7. Van Benjamin: Sallu, de zoon van Mesullam, de zoon van Joëd, de zoon van Pedaja, de zoon van Kolaja, de zoon van Maäseja, de zoon van Itiël, de zoon van Jesaja.

8. Verder Gabbai en Sallai met 928 anderen.

9. Zij stonden onder leiding van Joël, de zoon van Zichri. Juda, de zoon van Senua, stond direct onder de bestuurder van de stad.

10. Van de priesters: Jedaja, de zoon van Jojarib, en Jachin.

11. Seraja, die belast was met het opzicht over Gods huis. Hij was een zoon van Hilkia, de zoon van Mesullam, de zoon van Zadok, de zoon van Merajot, de zoon van Ahitub.

12. Uit zijn geslacht nog 822 andere priesters, die dienstdeden in het huis van God. Adaja, de zoon van Jeroham, de zoon van Pelalja, de zoon van Amzi, de zoon van Zacharia, de zoon van Pashur, de zoon van Malchia.

13. Zijn geslacht telde 242 familiehoofden. Amassai, de zoon van Azareël, de zoon van Achzai, de zoon van Mesillemot, de zoon van Immer.

14. Uit zijn geslacht nog 128 andere priesters, allemaal dappere mannen, onder leiding van Zabdiël, de zoon van Gedolim.

15. Van de Levieten: Semaja, de zoon van Hassub, de zoon van Azrikam, de zoon van Hasabja, de zoon van Bunni.

16. Sabbetai en Jozabad hadden de leiding over de Levieten die buiten het huis van God werkten.

17. Mattanja, de zoon van Micha, de zoon van Zabdi, de zoon van Asaf, was de voorzanger van het koor bij het gebed.

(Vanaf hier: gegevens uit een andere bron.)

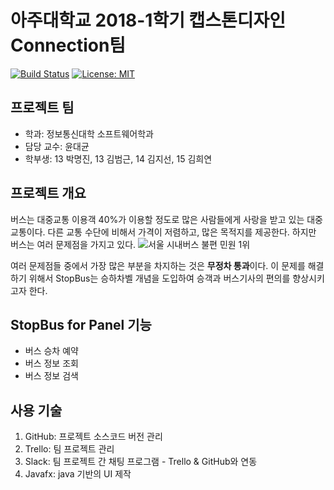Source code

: # **아주대학교 2018-1학기 캡스톤디자인 Connection팀**
[![Build Status](https://travis-ci.org/AJOU-Connection/StopBus_Driver.svg?branch=master)](https://travis-ci.org/AJOU-Connection/StopBus_Driver)
[![License: MIT](https://img.shields.io/badge/License-MIT-yellow.svg)](https://opensource.org/licenses/MIT)

## **프로젝트 팀**
- 학과: 정보통신대학 소프트웨어학과
- 담당 교수: 윤대균
- 학부생: 13 박명진, 13 김범근, 14 김지선, 15 김희연

## **프로젝트 개요**
버스는 대중교통 이용객 40%가 이용할 정도로 많은 사람들에게 사랑을 받고 있는 대중교통이다. 다른 교통 수단에 비해서 가격이 저렴하고, 많은 목적지를 제공한다. 하지만 버스는 여러 문제점을 가지고 있다.
![서울 시내버스 불편 민원 1위](http://news.tongplus.com/site/data/img_dir/2016/11/04/2016110401982_0.jpg)

여러 문제점들 중에서 가장 많은 부분을 차지하는 것은 **무정차 통과**이다. 이 문제를 해결하기 위해서 StopBus는 승하차벨 개념을 도입하여 승객과 버스기사의 편의를 향상시키고자 한다.


## **StopBus for Panel 기능**

- 버스 승차 예약
- 버스 정보 조회
- 버스 정보 검색

## **사용 기술**
1. GitHub: 프로젝트 소스코드 버전 관리
2. Trello: 팀 프로젝트 관리
3. Slack: 팀 프로젝트 간 채팅 프로그램 - Trello & GitHub와 연동
4. Javafx: java 기반의 UI 제작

Hij werd terzijde gestaan door Bakbukja en Abda, de zoon van Sammua, de zoon van Galal, de zoon van Jedutun.

18. In totaal woonden er 284 Levieten in de heilige stad.

19. De deurwachters: Akkub, Talmon en de andere mannen uit hun familie bewaakten de poorten, in totaal 172 man.

20. De overige Israëlieten, priesters en Levieten woonden in de andere steden in Juda, ieder op zijn erfbezit.

21. De tempelknechten woonden op de Ofel en stonden onder leiding van Ziha en Gispa.

22. Het hoofd van de Levieten in Jeruzalem was Uzzi, de zoon van Bani, de zoon van Hasabja, de zoon van Mattanja, de zoon van Micha. De afstammelingen van Asaf deden dienst als zangers in het huis van God.

23. De koning had namelijk bevolen dat ze volgens een vast rooster hun dagelijkse diensten moesten doen.

De bewoonde steden in Juda

24. Petaja, de zoon van Mesezabeël, een afstammeling van Zera, de zoon van Juda, adviseerde de koning in alles wat het volk betrof.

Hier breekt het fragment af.